Una storia ancora tutta da scrivere. Come? Questo ci porta alle opportunità: una è stata presentata oggi ed è il GrandPrix di CheBanca!. A partire da oggi chiunque abbia un progetto nell’area dei servizi finanziari e di pagamento si può iscrivere alla competizione che mette in palio 5 giorni, dal 16 al 20 giugno, di formazione imprenditoriale con imprenditori, investitori e docenti del Politecnico di Milano. Dell 10 startup ammesse al programma, le 4 più meritevoli si aggiudicheranno 25mila euro e un anno nell’incubatore PoliHub del Politecnico di Milano. Per candidarsi bisogna fare riferimento a questa pagina (qui, invece, il regolamento del concorso). C’è tempo fino al 21 maggio.

“Il 2014 sarà l’anno di iniziative come questa per il settore fin-tech, è il momento buono per spingere in questa direzione”, dichiara Rangone. Roberto Ferrari, general manager di CheBanca!, aggiunge che le startup che si metteranno in luce avranno anche l’opportunità di collaborare con la banca: “Siamo convinti che il contesto sia cambiato e che per produrre innovazione sia necessario aprirsi al mercato, alle altre società e anche agli startupper”. L’ipotesi di una exit che si rispetti non è quindi così remota. Rangone ha sottolineato l’importanza, per chi vuole imbarcarsi in un’avventura di questo genere, di “sforzarsi di capire le esigenze delle banche e studiare bene il settore”. Non è un ambito in cui ci si può improvvisare, “bisogna stringere partnership e affidarsi ad esperti”. Dello stesso avviso Paolo Gessess di United Ventures: “Nel fin-tech servono persone con esperienza”.  In questo senso, l’esempio di Jusp, startup che in aprile lancerà sul mercato il suo Pos mobile, è perfettamente calzante: il Ceo Stefano Calderano, intervenuto all’evento di oggi, ha lavorato negli anni a BNL, Banca Intesa e Poste Italiane ed è entrato nella società per aiutare i due giovani fondatori Jacopo Vanetti e Giuseppe Saponaro. Un quadretto che fa pensare al terzetto Eric Schmidt, Larry Page e Sergey Brin. Con Schmidt che ha poi fatto un passo indietro per ridare il timone a uno dei creatori di Google.

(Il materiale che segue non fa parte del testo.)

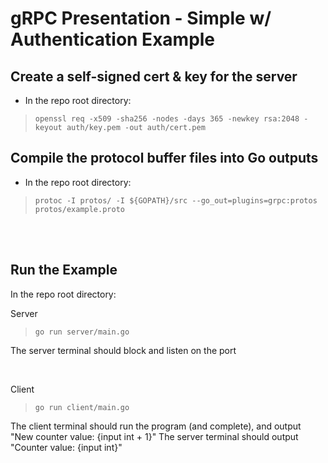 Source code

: # gRPC Presentation - Simple w/ Authentication Example

## Create a self-signed cert & key for the server
- In the repo root directory:
>`openssl req -x509 -sha256 -nodes -days 365 -newkey rsa:2048 -keyout auth/key.pem -out auth/cert.pem`

## Compile the protocol buffer files into Go outputs
- In the repo root directory:
>`protoc -I protos/ -I ${GOPATH}/src --go_out=plugins=grpc:protos protos/example.proto`

<br>
<br>


## Run the Example
In the repo root directory:

Server
>`go run server/main.go`

The server terminal should block and listen on the port

<br>

Client
>`go run client/main.go`

The client terminal should run the program (and complete), and output "New counter value: {input int + 1}"
The server terminal should output "Counter value: {input int}" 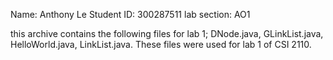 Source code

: Name: Anthony Le
Student ID: 300287511
lab section: AO1

this archive contains the following files for lab 1; DNode.java, GLinkList.java, HelloWorld.java, LinkList.java. These files were used for lab 1 of CSI 2110. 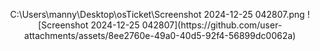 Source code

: <p align="center">
C:\Users\manny\Desktop\osTicket\Screenshot 2024-12-25 042807.png
  ![Screenshot 2024-12-25 042807](https://github.com/user-attachments/assets/8ee2760e-49a0-40d5-92f4-56899dc0062a)

</p>
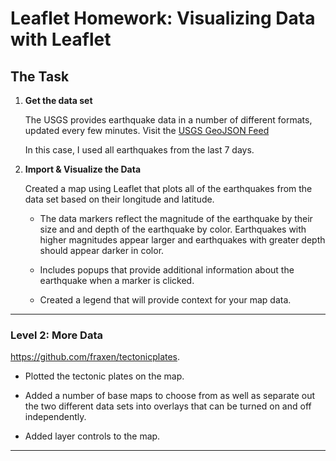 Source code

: # Leaflet Homework: Visualizing Data with Leaflet

## The Task

1. **Get the data set**

   The USGS provides earthquake data in a number of different formats, updated every few minutes. 
   Visit the [USGS GeoJSON Feed](http://earthquake.usgs.gov/earthquakes/feed/v1.0/geojson.php) 
   
   In this case, I used all earthquakes from the last 7 days.

2. **Import & Visualize the Data**

   Created a map using Leaflet that plots all of the earthquakes from the data set based on their longitude and latitude.

   * The data markers reflect the magnitude of the earthquake by their size and and depth of the earthquake by color. Earthquakes with higher magnitudes appear larger and earthquakes with greater depth should appear darker in color.

   * Includes popups that provide additional information about the earthquake when a marker is clicked.

   * Created a legend that will provide context for your map data.

- - -

### Level 2: More Data

 <https://github.com/fraxen/tectonicplates>.

* Plotted the tectonic plates on the map.

* Added a number of base maps to choose from as well as separate out the two different data sets into overlays that can be turned on and off independently.

* Added layer controls to the map.

- - - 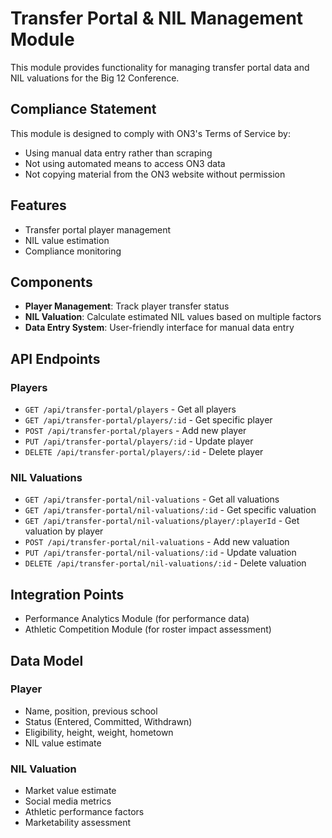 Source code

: # Transfer Portal & NIL Management Module

This module provides functionality for managing transfer portal data and NIL valuations for the Big 12 Conference.

## Compliance Statement

This module is designed to comply with ON3's Terms of Service by:
- Using manual data entry rather than scraping
- Not using automated means to access ON3 data
- Not copying material from the ON3 website without permission

## Features

- Transfer portal player management
- NIL value estimation 
- Compliance monitoring

## Components

- **Player Management**: Track player transfer status
- **NIL Valuation**: Calculate estimated NIL values based on multiple factors
- **Data Entry System**: User-friendly interface for manual data entry

## API Endpoints

### Players
- `GET /api/transfer-portal/players` - Get all players
- `GET /api/transfer-portal/players/:id` - Get specific player
- `POST /api/transfer-portal/players` - Add new player
- `PUT /api/transfer-portal/players/:id` - Update player
- `DELETE /api/transfer-portal/players/:id` - Delete player

### NIL Valuations
- `GET /api/transfer-portal/nil-valuations` - Get all valuations
- `GET /api/transfer-portal/nil-valuations/:id` - Get specific valuation
- `GET /api/transfer-portal/nil-valuations/player/:playerId` - Get valuation by player
- `POST /api/transfer-portal/nil-valuations` - Add new valuation
- `PUT /api/transfer-portal/nil-valuations/:id` - Update valuation
- `DELETE /api/transfer-portal/nil-valuations/:id` - Delete valuation

## Integration Points

- Performance Analytics Module (for performance data)
- Athletic Competition Module (for roster impact assessment)

## Data Model

### Player
- Name, position, previous school
- Status (Entered, Committed, Withdrawn)
- Eligibility, height, weight, hometown
- NIL value estimate

### NIL Valuation
- Market value estimate
- Social media metrics
- Athletic performance factors
- Marketability assessment 
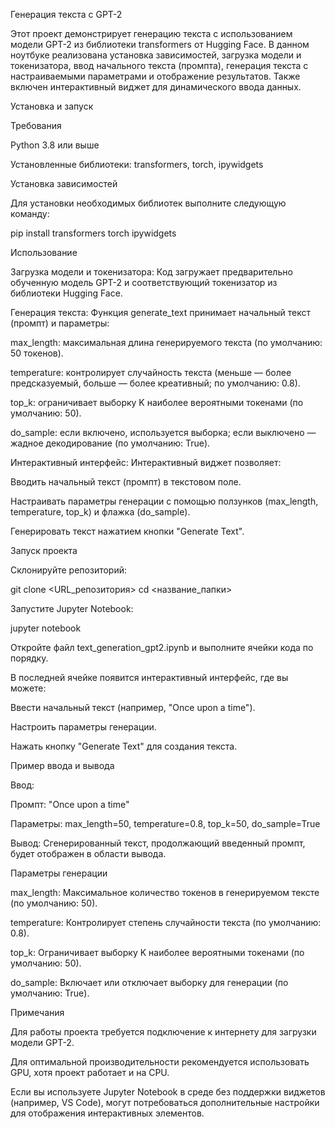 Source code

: Генерация текста с GPT-2

Этот проект демонстрирует генерацию текста с использованием модели GPT-2 из библиотеки transformers от Hugging Face. В данном ноутбуке реализована установка зависимостей, загрузка модели и токенизатора, ввод начального текста (промпта), генерация текста с настраиваемыми параметрами и отображение результатов. Также включен интерактивный виджет для динамического ввода данных.

Установка и запуск

Требования





Python 3.8 или выше



Установленные библиотеки: transformers, torch, ipywidgets

Установка зависимостей

Для установки необходимых библиотек выполните следующую команду:

pip install transformers torch ipywidgets

Использование





Загрузка модели и токенизатора: Код загружает предварительно обученную модель GPT-2 и соответствующий токенизатор из библиотеки Hugging Face.



Генерация текста: Функция generate_text принимает начальный текст (промпт) и параметры:





max_length: максимальная длина генерируемого текста (по умолчанию: 50 токенов).



temperature: контролирует случайность текста (меньше — более предсказуемый, больше — более креативный; по умолчанию: 0.8).



top_k: ограничивает выборку K наиболее вероятными токенами (по умолчанию: 50).



do_sample: если включено, используется выборка; если выключено — жадное декодирование (по умолчанию: True).



Интерактивный интерфейс: Интерактивный виджет позволяет:





Вводить начальный текст (промпт) в текстовом поле.



Настраивать параметры генерации с помощью ползунков (max_length, temperature, top_k) и флажка (do_sample).



Генерировать текст нажатием кнопки "Generate Text".

Запуск проекта





Склонируйте репозиторий:

git clone <URL_репозитория>
cd <название_папки>



Запустите Jupyter Notebook:

jupyter notebook



Откройте файл text_generation_gpt2.ipynb и выполните ячейки кода по порядку.



В последней ячейке появится интерактивный интерфейс, где вы можете:





Ввести начальный текст (например, "Once upon a time").



Настроить параметры генерации.



Нажать кнопку "Generate Text" для создания текста.

Пример ввода и вывода

Ввод:





Промпт: "Once upon a time"



Параметры: max_length=50, temperature=0.8, top_k=50, do_sample=True

Вывод: Сгенерированный текст, продолжающий введенный промпт, будет отображен в области вывода.

Параметры генерации





max_length: Максимальное количество токенов в генерируемом тексте (по умолчанию: 50).



temperature: Контролирует степень случайности текста (по умолчанию: 0.8).



top_k: Ограничивает выборку K наиболее вероятными токенами (по умолчанию: 50).



do_sample: Включает или отключает выборку для генерации (по умолчанию: True).

Примечания





Для работы проекта требуется подключение к интернету для загрузки модели GPT-2.



Для оптимальной производительности рекомендуется использовать GPU, хотя проект работает и на CPU.



Если вы используете Jupyter Notebook в среде без поддержки виджетов (например, VS Code), могут потребоваться дополнительные настройки для отображения интерактивных элементов. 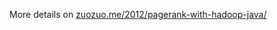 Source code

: More details on [zuozuo.me/2012/pagerank-with-hadoop-java/](http://zuozuo.me/2012/pagerank-with-hadoop-java/)
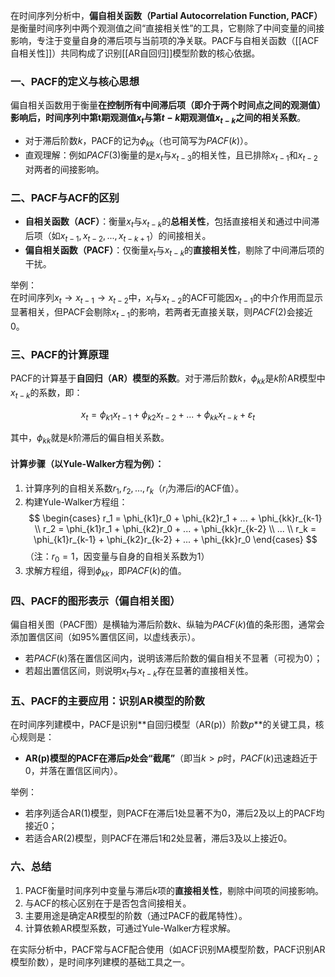 
在时间序列分析中，**偏自相关函数（Partial Autocorrelation Function, PACF）** 是衡量时间序列中两个观测值之间“直接相关性”的工具，它剔除了中间变量的间接影响，专注于变量自身的滞后项与当前项的净关联。PACF与自相关函数（[[ACF自相关性]]）共同构成了识别[[AR自回归]]模型阶数的核心依据。


### 一、PACF的定义与核心思想
偏自相关函数用于衡量**在控制所有中间滞后项（即介于两个时间点之间的观测值）影响后，时间序列中第t期观测值$x_t$与第$t-k$期观测值$x_{t-k}$之间的相关系数**。

- 对于滞后阶数$k$，PACF的记为$\phi_{kk}$（也可简写为$PACF(k)$）。
- 直观理解：例如$PACF(3)$衡量的是$x_t$与$x_{t-3}$的相关性，且已排除$x_{t-1}$和$x_{t-2}$对两者的间接影响。


### 二、PACF与ACF的区别
- **自相关函数（ACF）**：衡量$x_t$与$x_{t-k}$的**总相关性**，包括直接相关和通过中间滞后项（如$x_{t-1}, x_{t-2}, ..., x_{t-k+1}$）的间接相关。
- **偏自相关函数（PACF）**：仅衡量$x_t$与$x_{t-k}$的**直接相关性**，剔除了中间滞后项的干扰。

举例：  
在时间序列$x_t \rightarrow x_{t-1} \rightarrow x_{t-2}$中，$x_t$与$x_{t-2}$的ACF可能因$x_{t-1}$的中介作用而显示显著相关，但PACF会剔除$x_{t-1}$的影响，若两者无直接关联，则$PACF(2)$会接近0。


### 三、PACF的计算原理
PACF的计算基于**自回归（AR）模型的系数**。对于滞后阶数$k$，$\phi_{kk}$是$k$阶AR模型中$x_{t-k}$的系数，即：

$$
x_t = \phi_{k1}x_{t-1} + \phi_{k2}x_{t-2} + ... + \phi_{kk}x_{t-k} + \varepsilon_t
$$

其中，$\phi_{kk}$就是$k$阶滞后的偏自相关系数。

#### 计算步骤（以Yule-Walker方程为例）：
1. 计算序列的自相关系数$r_1, r_2, ..., r_k$（$r_i$为滞后$i$的ACF值）。  
2. 构建Yule-Walker方程组：
   $$
   \begin{cases} 
   r_1 = \phi_{k1}r_0 + \phi_{k2}r_1 + ... + \phi_{kk}r_{k-1} \\
   r_2 = \phi_{k1}r_1 + \phi_{k2}r_0 + ... + \phi_{kk}r_{k-2} \\
   ... \\
   r_k = \phi_{k1}r_{k-1} + \phi_{k2}r_{k-2} + ... + \phi_{kk}r_0 
   \end{cases}
   $$
   （注：$r_0 = 1$，因变量与自身的自相关系数为1）  
3. 求解方程组，得到$\phi_{kk}$，即$PACF(k)$的值。


### 四、PACF的图形表示（偏自相关图）
偏自相关图（PACF图）是横轴为滞后阶数$k$、纵轴为$PACF(k)$值的条形图，通常会添加置信区间（如95%置信区间，以虚线表示）。

- 若$PACF(k)$落在置信区间内，说明该滞后阶数的偏自相关不显著（可视为0）；
- 若超出置信区间，则说明$x_t$与$x_{t-k}$存在显著的直接相关性。


### 五、PACF的主要应用：识别AR模型的阶数
在时间序列建模中，PACF是识别**自回归模型（AR(p)）阶数$p$**的关键工具，核心规则是：  
- **AR(p)模型的PACF在滞后$p$处会“截尾”**（即当$k > p$时，$PACF(k)$迅速趋近于0，并落在置信区间内）。

举例：  
- 若序列适合AR(1)模型，则PACF在滞后1处显著不为0，滞后2及以上的PACF均接近0；  
- 若适合AR(2)模型，则PACF在滞后1和2处显著，滞后3及以上接近0。


### 六、总结
1. PACF衡量时间序列中变量与滞后$k$项的**直接相关性**，剔除中间项的间接影响。  
2. 与ACF的核心区别在于是否包含间接相关。  
3. 主要用途是确定AR模型的阶数（通过PACF的截尾特性）。  
4. 计算依赖AR模型系数，可通过Yule-Walker方程求解。

在实际分析中，PACF常与ACF配合使用（如ACF识别MA模型阶数，PACF识别AR模型阶数），是时间序列建模的基础工具之一。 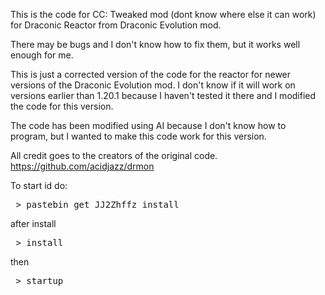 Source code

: This is the code for CC: Tweaked mod (dont know where else it can work) for Draconic Reactor from Draconic Evolution mod.

There may be bugs and I don't know how to fix them, but it works well enough for me.

This is just a corrected version of the code for the reactor for newer versions of the Draconic Evolution mod. I don't know if it will work on versions earlier than 1.20.1 because I haven't tested it there and I modified the code for this version.

The code has been modified using AI because I don't know how to program, but I wanted to make this code work for this version.

All credit goes to the creators of the original code.
https://github.com/acidjazz/drmon


To start id do:
<pre> > pastebin get JJ2Zhffz install </pre>
after install
<pre> > install </pre>
then
<pre> > startup </pre>
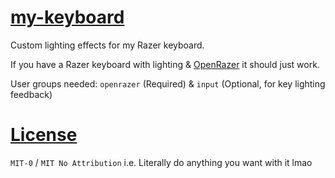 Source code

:
# [my-keyboard](https://github.com/Vulae/my-keyboard)

Custom lighting effects for my Razer keyboard.

If you have a Razer keyboard with lighting & [OpenRazer](https://github.com/openrazer/openrazer) it should just work.

User groups needed: `openrazer` (Required) & `input` (Optional, for key lighting feedback)

# [License](#license)

`MIT-0` / `MIT No Attribution`
i.e. Literally do anything you want with it lmao

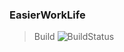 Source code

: ### EasierWorkLife
> Build  ![BuildStatus](https://travis-ci.org/atotto/travisci-golang-example.png)
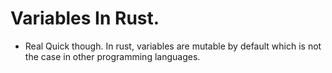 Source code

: # Variables In Rust.

- Real Quick though. In rust, variables are mutable by default which is not the case in other programming languages.
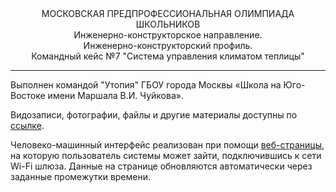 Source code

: <div align="center">МОСКОВСКАЯ ПРЕДПРОФЕССИОНАЛЬНАЯ ОЛИМПИАДА ШКОЛЬНИКОВ <br>Инженерно-конструкторское направление. <br>Инженерно-конструкторский профиль.<br>Командный кейс №7 "Система управления климатом теплицы" </div>

<hr>

Выполнен командой "Утопия" ГБОУ города Москвы «Школа на Юго-Востоке имени Маршала В.И. Чуйкова».

Видозаписи, фотографии, файлы и другие материалы доступны по [ссылке](https://cloud.mail.ru/public/bQa7/Ryhd8PkUH).

Человеко-машинный интерфейс реализован при помощи [веб-страницы](webpage.html), на которую пользователь системы может зайти, подключившись к сети Wi-Fi шлюза. Данные на странице обновляются автоматически через заданные промежутки времени.

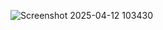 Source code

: ![Screenshot 2025-04-12 103430](https://github.com/user-attachments/assets/96f7c606-5ee5-4e9b-bb5a-4774f362a83b)
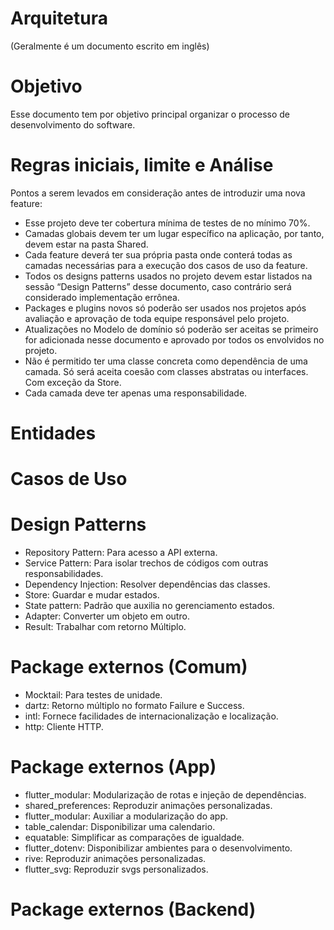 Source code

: # Arquitetura

(Geralmente é um documento escrito em inglês)

# Objetivo

Esse documento tem por objetivo principal organizar o processo de desenvolvimento do software.

# Regras iniciais, limite e Análise

Pontos a serem levados em consideração antes de introduzir uma nova feature:

- Esse projeto deve ter cobertura mínima de testes de no mínimo 70%.
- Camadas globais devem ter um lugar específico na aplicação, por tanto, devem estar na pasta Shared.
- Cada feature deverá ter sua própria pasta onde conterá todas as camadas necessárias para a execução dos casos de uso da feature.
- Todos os designs patterns usados no projeto devem estar listados na sessão “Design Patterns” desse documento, caso contrário será considerado implementação errônea.
- Packages e plugins novos só poderão ser usados nos projetos após avaliação e aprovação de toda equipe responsável pelo projeto.
- Atualizações no Modelo de domínio só poderão ser aceitas se primeiro for adicionada nesse documento e aprovado por todos os envolvidos no projeto.
- Não é permitido ter uma classe concreta como dependência de uma camada. Só será aceita coesão com classes abstratas ou interfaces. Com exceção da Store.
- Cada camada deve ter apenas uma responsabilidade.



# Entidades


# Casos de Uso


# Design Patterns

- Repository Pattern: Para acesso a API externa.
- Service Pattern: Para isolar trechos de códigos com outras responsabilidades.
- Dependency Injection: Resolver dependências das classes.
- Store: Guardar e mudar estados.
- State pattern: Padrão que auxilia no gerenciamento estados.
- Adapter: Converter um objeto em outro.
- Result: Trabalhar com retorno Múltiplo.


# Package externos (Comum)

- Mocktail: Para testes de unidade.
- dartz: Retorno múltiplo no formato Failure e Success.
- intl: Fornece facilidades de internacionalização e localização.
- http: Cliente HTTP.

# Package externos (App)

- flutter_modular: Modularização de rotas e injeção de dependências.
- shared_preferences: Reproduzir animações personalizadas. 
- flutter_modular: Auxiliar a modularização do app. 
- table_calendar: Disponibilizar uma calendario.
- equatable: Simplificar as comparações de igualdade.
- flutter_dotenv: Disponibilizar ambientes para o desenvolvimento. 
- rive: Reproduzir animações personalizadas. 
- flutter_svg: Reproduzir svgs personalizados. 

# Package externos (Backend)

Ma questa è un’altra storia. Tornando a quella delle startup di casa nostra e per raccogliere subito il consiglio di Rangone abbiamo chiesto a Ferrari quali siano gli aspetti  su cui lavorare per incuriosire i vertici di CheBanca!: “Mobile banking, advisory in remoto e analisi dei big data”, ha risposto. Altro spunto interessante è arrivato da Giovanni Daprà, co-fondatore di MoneyFarm: “Pensavamo di rivolgerci a un’utenza giovane con la nostra soluzione di investimenti online, ma in Italia i 30enni non hanno soldi da spendere, mentre abbiamo trovato molti 55-60enni (15mila gli utenti attivi del sito, nda) che fruiscono del servizio smartphone alla mano”. Individuare il target, quando si parla di soldi e contesti affini, è quindi tanto cruciale quanto meno scontato se si pensa al digitale in maniera più ampia.

Vale per qualsiasi settore, invece, una delle frasi utilizzate da Andrea Vaccari, lo startupper acquistato da Facebook nel 2012 con la tecnologia alla base della sua avventura personale Glancee, per raccontare lo straordinario modo in cui è arrivato a Menlo Park: “Una startup è un problema da risolvere”. Il mondo dei soldi, aggiungiamo noi, è un contesto da un cui pescare a piene mani. Forza.